Wednesday, November 2, 2022

I am that I am? Buddhism's No-Self Teaching

Seekertoseeker.com (YouTube), Oct. 9, 2021; Dhr. Seven (ed.), Wisdom Quarterly
"I Am That" | about a nun's awakening to life | Prime Video (amazon.com)

I thought I was consciousness itself. Isn't it so?
(SEEKER TO SEEKER) One says, "I am," but what does the word "I" refer to? According to the Buddhist Teaching of No-Self (the Anatta Doctrine), to answer this question correctly is to reach enlightenment and liberation.

It is to reach the end of all disappointment, suffering, pain, and unhappiness. To answer this is to explore the Buddha's teaching of the Five Aggregates (skandhas or khandhas), the categorical constituents of the ego, self, or soul:
  1. form (body)
  2. feeling (sensation)
  3. perception (cognition)
  4. formations (will)
  5. consciousness (awareness).
This teaching is variously called anatta (Pali), anatman (Sanskrit), no-self, non-self, impersonality, soullessness, egolessness.

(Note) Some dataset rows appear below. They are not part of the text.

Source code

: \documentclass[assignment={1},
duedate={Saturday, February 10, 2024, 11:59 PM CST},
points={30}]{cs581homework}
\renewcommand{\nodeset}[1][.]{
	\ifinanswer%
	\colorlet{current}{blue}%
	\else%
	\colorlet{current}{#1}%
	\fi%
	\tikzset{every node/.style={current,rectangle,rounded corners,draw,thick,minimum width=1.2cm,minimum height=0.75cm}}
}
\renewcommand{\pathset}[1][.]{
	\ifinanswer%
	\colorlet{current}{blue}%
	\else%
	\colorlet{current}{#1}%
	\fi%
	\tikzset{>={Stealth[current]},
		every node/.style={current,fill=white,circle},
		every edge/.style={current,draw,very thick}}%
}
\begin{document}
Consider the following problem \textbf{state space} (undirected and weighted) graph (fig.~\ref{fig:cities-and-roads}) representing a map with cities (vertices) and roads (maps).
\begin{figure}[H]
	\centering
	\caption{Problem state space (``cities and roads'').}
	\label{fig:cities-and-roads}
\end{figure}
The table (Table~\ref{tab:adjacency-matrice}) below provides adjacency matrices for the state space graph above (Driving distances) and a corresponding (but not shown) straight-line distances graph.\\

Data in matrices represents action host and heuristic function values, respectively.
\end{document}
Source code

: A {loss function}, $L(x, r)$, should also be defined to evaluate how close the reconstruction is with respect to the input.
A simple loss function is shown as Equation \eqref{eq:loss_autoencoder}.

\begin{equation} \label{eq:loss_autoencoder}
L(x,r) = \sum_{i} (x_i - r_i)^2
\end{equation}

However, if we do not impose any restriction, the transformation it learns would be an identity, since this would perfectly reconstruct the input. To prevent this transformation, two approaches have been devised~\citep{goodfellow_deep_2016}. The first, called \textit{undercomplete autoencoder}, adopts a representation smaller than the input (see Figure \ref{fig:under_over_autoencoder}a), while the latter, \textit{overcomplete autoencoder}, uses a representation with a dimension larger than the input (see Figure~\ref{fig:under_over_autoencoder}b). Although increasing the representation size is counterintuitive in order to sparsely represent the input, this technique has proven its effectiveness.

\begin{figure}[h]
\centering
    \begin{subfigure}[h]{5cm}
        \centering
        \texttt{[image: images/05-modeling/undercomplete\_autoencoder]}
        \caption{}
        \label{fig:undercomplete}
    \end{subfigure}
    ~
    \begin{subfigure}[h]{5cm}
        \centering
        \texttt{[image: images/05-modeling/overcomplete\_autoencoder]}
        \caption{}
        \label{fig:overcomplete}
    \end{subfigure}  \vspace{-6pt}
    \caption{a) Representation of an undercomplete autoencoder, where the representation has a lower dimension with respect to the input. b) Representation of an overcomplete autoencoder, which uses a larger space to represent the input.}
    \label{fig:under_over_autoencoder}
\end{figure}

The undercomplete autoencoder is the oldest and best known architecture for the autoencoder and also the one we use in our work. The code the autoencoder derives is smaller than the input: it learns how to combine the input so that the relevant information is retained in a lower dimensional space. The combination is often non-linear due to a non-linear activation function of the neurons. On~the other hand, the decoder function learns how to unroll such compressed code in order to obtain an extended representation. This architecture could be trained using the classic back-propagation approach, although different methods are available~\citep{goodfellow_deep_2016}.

The essence of the teaching is that enlightenment (bodhi, awakening) and liberation (moksha, nirvana) come about when one realizes that every view of the self we can have is a wrong view.

When one lets go of grasping, of falsely identifying with the contents of experience, only then can one put an end to all suffering (dukkha) once and for all. That is bliss, this is peace, that is ultimate truth and happiness the Buddha called nirvana.